[Saved data entries]
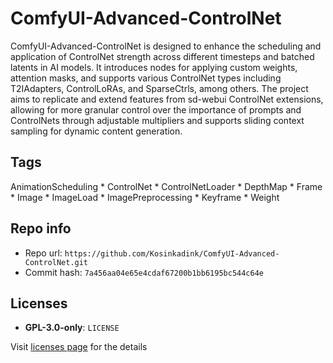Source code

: # ComfyUI-Advanced-ControlNet
ComfyUI-Advanced-ControlNet is designed to enhance the scheduling and application of ControlNet strength across different timesteps and batched latents in AI models. It introduces nodes for applying custom weights, attention masks, and supports various ControlNet types including T2IAdapters, ControlLoRAs, and SparseCtrls, among others. The project aims to replicate and extend features from sd-webui ControlNet extensions, allowing for more granular control over the importance of prompts and ControlNets through adjustable multipliers and supports sliding context sampling for dynamic content generation.

## Tags
AnimationScheduling * ControlNet * ControlNetLoader * DepthMap * Frame * Image * ImageLoad * ImagePreprocessing * Keyframe * Weight

## Repo info
- Repo url: `https://github.com/Kosinkadink/ComfyUI-Advanced-ControlNet.git`
- Commit hash: `7a456aa04e65e4cdaf67200b1bb6195bc544c64e`

## Licenses
- **GPL-3.0-only**: `LICENSE`

Visit [licenses page](licenses.md) for the details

Exercise details
For every line of the records that has the word "ControlNet" in it, make a copy.

Task output
: # ComfyUI-Advanced-ControlNet
ComfyUI-Advanced-ControlNet is designed to enhance the scheduling and application of ControlNet strength across different timesteps and batched latents in AI models. It introduces nodes for applying custom weights, attention masks, and supports various ControlNet types including T2IAdapters, ControlLoRAs, and SparseCtrls, among others. The project aims to replicate and extend features from sd-webui ControlNet extensions, allowing for more granular control over the importance of prompts and ControlNets through adjustable multipliers and supports sliding context sampling for dynamic content generation.
AnimationScheduling * ControlNet * ControlNetLoader * DepthMap * Frame * Image * ImageLoad * ImagePreprocessing * Keyframe * Weight
- Repo url: `https://github.com/Kosinkadink/ComfyUI-Advanced-ControlNet.git`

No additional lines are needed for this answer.